#### Task directions
Among the records, how many lines carry the string "faster"? Give that number with nothing added.

#### Information
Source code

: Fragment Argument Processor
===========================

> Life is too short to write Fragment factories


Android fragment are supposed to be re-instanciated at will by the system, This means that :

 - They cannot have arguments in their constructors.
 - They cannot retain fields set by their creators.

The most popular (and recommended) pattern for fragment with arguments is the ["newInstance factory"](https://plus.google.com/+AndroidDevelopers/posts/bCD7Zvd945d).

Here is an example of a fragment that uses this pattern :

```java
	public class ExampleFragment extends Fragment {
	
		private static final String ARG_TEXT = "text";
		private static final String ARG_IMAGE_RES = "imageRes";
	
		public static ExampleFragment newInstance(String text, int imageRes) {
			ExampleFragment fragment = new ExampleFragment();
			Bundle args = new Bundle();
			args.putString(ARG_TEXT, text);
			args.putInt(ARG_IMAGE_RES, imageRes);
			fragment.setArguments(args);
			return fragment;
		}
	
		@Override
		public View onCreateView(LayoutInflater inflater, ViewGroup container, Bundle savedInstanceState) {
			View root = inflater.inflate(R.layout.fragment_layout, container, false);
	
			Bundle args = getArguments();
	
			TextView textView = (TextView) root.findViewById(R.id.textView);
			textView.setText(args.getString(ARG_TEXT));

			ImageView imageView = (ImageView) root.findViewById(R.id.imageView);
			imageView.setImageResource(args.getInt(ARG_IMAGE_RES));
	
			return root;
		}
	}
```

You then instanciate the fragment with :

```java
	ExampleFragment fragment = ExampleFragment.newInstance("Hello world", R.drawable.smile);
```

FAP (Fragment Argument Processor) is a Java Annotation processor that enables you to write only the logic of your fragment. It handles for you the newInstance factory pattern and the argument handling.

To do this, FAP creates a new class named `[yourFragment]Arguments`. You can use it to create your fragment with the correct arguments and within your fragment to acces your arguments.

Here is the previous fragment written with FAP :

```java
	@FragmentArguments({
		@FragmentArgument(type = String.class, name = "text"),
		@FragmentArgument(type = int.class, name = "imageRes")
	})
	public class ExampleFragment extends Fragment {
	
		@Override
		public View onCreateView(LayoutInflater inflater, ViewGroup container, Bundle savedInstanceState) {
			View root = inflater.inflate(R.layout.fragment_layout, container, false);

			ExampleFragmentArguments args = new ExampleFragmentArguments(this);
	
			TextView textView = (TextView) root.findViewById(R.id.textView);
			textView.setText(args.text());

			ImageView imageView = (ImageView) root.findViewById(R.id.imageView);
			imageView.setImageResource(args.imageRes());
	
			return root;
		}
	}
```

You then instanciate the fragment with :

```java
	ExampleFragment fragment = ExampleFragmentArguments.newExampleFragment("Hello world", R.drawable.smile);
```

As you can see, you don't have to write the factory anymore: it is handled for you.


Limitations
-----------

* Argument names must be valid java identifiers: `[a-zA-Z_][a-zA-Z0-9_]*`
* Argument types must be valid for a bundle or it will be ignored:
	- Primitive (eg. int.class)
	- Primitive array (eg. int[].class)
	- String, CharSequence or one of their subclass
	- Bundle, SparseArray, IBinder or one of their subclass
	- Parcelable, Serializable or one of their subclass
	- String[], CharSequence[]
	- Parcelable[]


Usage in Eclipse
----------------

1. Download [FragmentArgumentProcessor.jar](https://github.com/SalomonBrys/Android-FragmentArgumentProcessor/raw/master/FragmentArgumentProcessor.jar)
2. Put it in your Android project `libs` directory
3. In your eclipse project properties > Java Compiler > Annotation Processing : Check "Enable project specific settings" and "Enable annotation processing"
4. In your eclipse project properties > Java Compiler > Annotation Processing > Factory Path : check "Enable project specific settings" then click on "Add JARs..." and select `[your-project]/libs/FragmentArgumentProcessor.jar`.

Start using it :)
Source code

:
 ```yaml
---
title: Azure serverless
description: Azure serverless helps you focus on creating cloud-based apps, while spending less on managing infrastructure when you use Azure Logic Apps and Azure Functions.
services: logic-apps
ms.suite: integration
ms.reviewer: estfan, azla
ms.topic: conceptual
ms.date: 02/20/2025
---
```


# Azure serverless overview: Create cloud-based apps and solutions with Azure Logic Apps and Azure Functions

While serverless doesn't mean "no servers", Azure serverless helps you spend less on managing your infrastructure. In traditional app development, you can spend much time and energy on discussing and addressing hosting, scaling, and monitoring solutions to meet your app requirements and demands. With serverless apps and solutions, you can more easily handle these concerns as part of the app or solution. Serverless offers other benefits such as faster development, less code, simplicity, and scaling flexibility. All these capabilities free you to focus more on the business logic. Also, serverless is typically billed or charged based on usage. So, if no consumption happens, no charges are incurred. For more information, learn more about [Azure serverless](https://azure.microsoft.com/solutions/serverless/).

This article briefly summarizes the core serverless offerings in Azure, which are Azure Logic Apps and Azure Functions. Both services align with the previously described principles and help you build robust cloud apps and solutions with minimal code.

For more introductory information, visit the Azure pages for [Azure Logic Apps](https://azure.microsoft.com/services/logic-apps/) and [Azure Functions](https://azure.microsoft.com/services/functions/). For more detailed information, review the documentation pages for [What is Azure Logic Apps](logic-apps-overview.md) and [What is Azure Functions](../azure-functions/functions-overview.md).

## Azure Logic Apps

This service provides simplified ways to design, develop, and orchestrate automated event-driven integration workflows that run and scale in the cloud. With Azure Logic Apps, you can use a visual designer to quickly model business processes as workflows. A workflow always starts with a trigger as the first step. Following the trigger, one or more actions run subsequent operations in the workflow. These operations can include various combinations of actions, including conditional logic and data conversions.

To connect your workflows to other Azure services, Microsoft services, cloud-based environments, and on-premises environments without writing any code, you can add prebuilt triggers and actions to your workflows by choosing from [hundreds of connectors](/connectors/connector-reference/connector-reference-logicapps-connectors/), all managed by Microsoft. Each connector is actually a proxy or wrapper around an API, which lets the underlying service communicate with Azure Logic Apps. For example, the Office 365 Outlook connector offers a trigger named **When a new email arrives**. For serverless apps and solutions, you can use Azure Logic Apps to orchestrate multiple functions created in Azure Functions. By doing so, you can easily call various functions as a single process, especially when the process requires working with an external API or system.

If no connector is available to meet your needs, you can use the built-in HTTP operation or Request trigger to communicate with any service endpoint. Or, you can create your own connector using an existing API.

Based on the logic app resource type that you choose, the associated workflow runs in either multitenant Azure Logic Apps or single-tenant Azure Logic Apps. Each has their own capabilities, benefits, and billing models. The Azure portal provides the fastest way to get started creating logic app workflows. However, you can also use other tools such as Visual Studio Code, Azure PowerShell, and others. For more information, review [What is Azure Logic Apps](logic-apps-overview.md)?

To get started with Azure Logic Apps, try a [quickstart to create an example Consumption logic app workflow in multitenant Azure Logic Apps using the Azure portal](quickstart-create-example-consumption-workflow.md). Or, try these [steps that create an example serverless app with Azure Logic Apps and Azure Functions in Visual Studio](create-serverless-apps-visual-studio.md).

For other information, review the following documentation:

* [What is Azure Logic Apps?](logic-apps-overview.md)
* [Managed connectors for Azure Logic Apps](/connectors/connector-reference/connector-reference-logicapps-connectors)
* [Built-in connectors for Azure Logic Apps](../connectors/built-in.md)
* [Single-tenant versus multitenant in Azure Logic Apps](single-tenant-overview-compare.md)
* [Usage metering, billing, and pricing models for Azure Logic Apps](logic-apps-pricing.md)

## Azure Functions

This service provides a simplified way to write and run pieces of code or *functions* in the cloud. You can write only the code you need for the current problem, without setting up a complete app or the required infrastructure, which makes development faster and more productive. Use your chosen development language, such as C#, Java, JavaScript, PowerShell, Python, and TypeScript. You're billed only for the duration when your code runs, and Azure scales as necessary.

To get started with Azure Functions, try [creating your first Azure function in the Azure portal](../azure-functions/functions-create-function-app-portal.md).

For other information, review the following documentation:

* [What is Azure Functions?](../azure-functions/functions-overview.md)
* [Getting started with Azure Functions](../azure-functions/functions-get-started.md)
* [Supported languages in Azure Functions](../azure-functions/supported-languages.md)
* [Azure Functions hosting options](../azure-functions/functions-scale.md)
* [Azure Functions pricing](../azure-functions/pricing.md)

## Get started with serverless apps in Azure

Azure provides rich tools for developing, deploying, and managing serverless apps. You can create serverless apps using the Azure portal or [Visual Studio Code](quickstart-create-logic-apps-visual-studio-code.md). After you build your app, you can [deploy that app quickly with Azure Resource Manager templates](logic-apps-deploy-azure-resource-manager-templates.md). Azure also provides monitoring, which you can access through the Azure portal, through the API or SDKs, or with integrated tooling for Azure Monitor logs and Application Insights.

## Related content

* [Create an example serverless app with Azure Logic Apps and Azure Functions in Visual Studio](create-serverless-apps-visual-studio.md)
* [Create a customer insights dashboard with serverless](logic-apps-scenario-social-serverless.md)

#### Task response
2